Exercise description ▸
Scan the records below for the line with "### Queries" and the line with "An ER diagram". Repeat those two lines and every line between them exactly, and nothing else.

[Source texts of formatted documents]
--- START ---

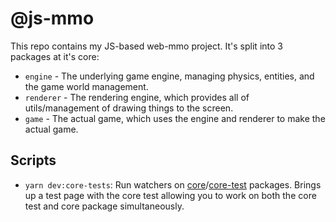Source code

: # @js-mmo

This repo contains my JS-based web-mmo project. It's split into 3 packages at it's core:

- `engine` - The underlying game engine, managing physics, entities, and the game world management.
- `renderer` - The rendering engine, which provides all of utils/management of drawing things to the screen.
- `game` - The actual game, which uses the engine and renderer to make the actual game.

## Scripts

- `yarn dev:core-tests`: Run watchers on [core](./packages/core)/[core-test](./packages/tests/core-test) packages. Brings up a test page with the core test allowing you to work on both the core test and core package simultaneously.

--- END ---
--- START ---

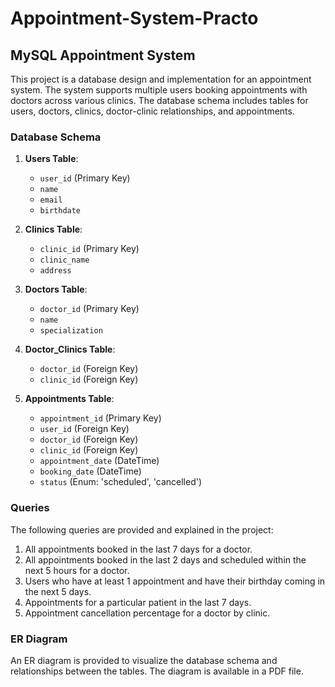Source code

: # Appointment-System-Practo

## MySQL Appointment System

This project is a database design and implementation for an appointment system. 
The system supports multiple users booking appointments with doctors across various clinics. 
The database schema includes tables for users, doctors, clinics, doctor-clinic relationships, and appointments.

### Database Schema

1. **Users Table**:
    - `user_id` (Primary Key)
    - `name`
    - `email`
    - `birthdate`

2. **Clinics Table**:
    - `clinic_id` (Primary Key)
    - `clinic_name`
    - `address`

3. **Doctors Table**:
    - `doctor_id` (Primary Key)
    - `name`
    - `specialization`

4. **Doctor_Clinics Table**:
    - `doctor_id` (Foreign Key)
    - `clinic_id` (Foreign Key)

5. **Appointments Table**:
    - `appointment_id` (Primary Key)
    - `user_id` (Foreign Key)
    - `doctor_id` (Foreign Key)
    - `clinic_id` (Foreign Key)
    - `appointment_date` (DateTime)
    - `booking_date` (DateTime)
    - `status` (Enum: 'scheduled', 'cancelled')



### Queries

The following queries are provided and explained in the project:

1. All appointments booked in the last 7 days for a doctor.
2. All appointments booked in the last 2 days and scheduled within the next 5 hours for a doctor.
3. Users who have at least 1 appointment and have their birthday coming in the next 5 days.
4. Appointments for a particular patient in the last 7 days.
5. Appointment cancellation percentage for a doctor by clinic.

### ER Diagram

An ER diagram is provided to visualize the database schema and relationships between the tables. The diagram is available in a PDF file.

--- END ---

Output below ▸
### Queries

The following queries are provided and explained in the project:

1. All appointments booked in the last 7 days for a doctor.
2. All appointments booked in the last 2 days and scheduled within the next 5 hours for a doctor.
3. Users who have at least 1 appointment and have their birthday coming in the next 5 days.
4. Appointments for a particular patient in the last 7 days.
5. Appointment cancellation percentage for a doctor by clinic.

### ER Diagram

An ER diagram is provided to visualize the database schema and relationships between the tables. The diagram is available in a PDF file.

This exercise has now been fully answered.